Information Theory and Error Control Coding Overview


Running Time: 4:23

This playlist provides a brief introduction to information theory and error control coding. The areas of information theory and error control coding are quite vast, so we only touch on a few topics. The first main topic is channel capacity. Channel capacity is the maximum data rate that can be achieved on a communication channel with arbitrarily low probability of error rates. The second topic is block coding. Block coding is a technique for mapping k-bit input words to n-bit output words in way to provide robustness against bit error during data transmission.

Channel Capacity and the Channel Error Exponent


Running Time: 8:39

The capacity of a communication channel, C, is the maximum data rate that can be communicated at with an arbitrarily low probability of error rate. The channel error exponent E(Rm) is a function of the communication rate Rm, and lets use provide a bound on the probability of bit error rate. As long as as the channel error exponent E(Rm) is positive, we can increase the transmission time T to achieve low error rate. Importantly, the channel error exponent is positive as long as Rm is less than C.
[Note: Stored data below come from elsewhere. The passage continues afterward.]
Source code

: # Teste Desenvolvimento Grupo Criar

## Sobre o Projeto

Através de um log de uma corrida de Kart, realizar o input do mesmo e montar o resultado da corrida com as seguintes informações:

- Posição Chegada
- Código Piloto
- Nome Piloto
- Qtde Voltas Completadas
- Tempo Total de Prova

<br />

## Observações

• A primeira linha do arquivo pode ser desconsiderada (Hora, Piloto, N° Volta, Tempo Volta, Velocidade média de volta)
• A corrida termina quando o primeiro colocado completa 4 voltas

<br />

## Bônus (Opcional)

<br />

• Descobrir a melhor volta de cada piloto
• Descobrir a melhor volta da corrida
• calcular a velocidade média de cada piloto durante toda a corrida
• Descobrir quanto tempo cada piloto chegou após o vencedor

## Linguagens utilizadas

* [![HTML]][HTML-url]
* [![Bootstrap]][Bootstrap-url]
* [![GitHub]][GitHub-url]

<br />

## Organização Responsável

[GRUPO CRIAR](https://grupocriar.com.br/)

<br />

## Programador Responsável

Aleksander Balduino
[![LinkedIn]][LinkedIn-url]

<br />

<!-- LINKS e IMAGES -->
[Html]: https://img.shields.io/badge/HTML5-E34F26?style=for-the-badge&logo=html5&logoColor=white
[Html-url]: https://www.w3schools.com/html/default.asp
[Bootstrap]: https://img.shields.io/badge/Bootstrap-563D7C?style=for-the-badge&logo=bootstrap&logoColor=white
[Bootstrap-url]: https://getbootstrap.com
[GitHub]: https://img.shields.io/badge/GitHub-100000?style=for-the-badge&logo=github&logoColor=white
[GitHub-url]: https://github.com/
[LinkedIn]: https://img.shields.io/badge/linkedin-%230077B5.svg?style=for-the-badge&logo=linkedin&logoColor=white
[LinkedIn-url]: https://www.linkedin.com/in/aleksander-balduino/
Shannon's Capacity Formula


Running Time: 10:41

The channel capacity equation for the special case of an additive white noise Gaussian channel (AWGN) has a simple form. This equation is often called the "Shannon Capacity Equation" or the "Shannon-Hartley Theorem". This video provides the equation, and also examines the capacity equation when operating a data rate Rm that achieves capacity (i.e. Rm = C). This curve divides the Eb/N0 vs Rm/B plane into two regions. To the left of the curve we operate within the channel capacity and can achieve arbitrarily small error rates. To the right of the curve we exceed channel capacity and cannot provide guaranteed performance.

Block Coding Introduction


Running Time: 10:29

Block codes are an error control coding technique. They add extra bits of information to the original data bits to provide error detection and correction capabilities. An (n,k) block code takes a k-bit input word w, and maps it to an n-bit codeword x. The code rate of a block code is R = n/k. We discuss how the mapping from message words to codewords should be one-to-one, and ideally, the codewords should be as "different" as possible. This seems like an intuitive/reasonable strategy for constructing a block code. In the next video, we formally derive the optimal decoding rule and see how codeword distance is indeed an important design factor.

The Hamming Distance


Running Time: 4:05

The Hamming distance is a measure of distance between two codewords. We denote the distance between y and x as dH(y,x). The distance is easily computed as summation of the bit-wise modulo-2 sum. In other words, the Hamming distance between two vectors is just the number of bit positions where they differ.

Block Decoding Minimum Distance Decoding Rule Derivation


Running Time: 12:45

We derive the optimum decision rule for block coding on the binary symmetric channel (BSC). We start by writing an expression for the posterior probability P(xm | y). We want to choose xm that maximizes this probability for the value of y observed at the receiver. We re-write this expression using Bayes rule, and show that maximizing this posterior probability is equivalent to choosing the codeword xm that has minimum distance to y. So, we our optimal decision is simply the codeword xm that has the smallest Hamming distance dH(xm,y). This is why the decoding operation is referred to as a minimum distance decoding rule.